## Exercise requirements
Of the lines in the data below, write out exactly those from the one holding "- Current: Using standard reference ranges" through the one holding "#### Production Data", both included.

## Data supplied
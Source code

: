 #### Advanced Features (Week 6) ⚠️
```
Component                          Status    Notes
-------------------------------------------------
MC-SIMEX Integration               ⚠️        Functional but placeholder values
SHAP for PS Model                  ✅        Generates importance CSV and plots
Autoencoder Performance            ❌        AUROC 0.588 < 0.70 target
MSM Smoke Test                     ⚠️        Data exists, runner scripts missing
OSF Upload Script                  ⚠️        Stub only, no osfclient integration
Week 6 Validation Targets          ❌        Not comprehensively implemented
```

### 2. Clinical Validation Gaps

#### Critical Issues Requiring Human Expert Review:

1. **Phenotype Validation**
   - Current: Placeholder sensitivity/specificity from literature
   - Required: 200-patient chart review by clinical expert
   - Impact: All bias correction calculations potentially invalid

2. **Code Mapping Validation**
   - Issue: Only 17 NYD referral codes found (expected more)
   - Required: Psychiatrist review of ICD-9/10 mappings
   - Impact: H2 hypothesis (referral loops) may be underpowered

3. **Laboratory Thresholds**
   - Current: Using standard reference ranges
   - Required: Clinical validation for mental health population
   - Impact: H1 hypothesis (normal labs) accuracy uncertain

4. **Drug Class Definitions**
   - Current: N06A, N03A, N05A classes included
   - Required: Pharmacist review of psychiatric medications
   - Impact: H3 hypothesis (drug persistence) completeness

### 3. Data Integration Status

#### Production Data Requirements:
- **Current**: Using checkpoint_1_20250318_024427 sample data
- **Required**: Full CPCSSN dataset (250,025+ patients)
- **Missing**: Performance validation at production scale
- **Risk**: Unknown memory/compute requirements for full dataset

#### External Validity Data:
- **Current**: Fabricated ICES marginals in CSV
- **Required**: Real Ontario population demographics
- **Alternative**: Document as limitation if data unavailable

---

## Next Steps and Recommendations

--

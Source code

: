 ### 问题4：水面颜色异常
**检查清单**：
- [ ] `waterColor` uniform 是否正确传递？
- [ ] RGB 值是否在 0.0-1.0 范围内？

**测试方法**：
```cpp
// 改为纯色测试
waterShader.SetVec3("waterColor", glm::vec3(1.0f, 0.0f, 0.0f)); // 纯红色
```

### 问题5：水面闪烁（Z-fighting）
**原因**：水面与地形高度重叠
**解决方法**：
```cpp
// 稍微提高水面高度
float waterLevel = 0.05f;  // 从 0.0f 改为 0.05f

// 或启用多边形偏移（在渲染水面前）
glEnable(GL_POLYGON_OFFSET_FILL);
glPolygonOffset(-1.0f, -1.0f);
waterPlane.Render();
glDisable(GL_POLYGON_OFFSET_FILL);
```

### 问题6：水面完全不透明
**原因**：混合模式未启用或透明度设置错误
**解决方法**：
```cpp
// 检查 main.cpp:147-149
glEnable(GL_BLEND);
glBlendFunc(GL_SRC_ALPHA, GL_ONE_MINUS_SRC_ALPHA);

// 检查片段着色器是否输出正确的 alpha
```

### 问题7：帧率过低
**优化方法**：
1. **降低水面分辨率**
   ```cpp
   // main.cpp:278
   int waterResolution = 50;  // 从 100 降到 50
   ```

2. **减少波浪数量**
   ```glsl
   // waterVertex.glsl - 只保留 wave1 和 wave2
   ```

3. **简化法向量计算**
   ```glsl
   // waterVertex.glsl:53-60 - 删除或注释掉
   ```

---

## Solution to the problem
   - Current: Using standard reference ranges
   - Required: Clinical validation for mental health population
   - Impact: H1 hypothesis (normal labs) accuracy uncertain

4. **Drug Class Definitions**
   - Current: N06A, N03A, N05A classes included
   - Required: Pharmacist review of psychiatric medications
   - Impact: H3 hypothesis (drug persistence) completeness

### 3. Data Integration Status

#### Production Data Requirements:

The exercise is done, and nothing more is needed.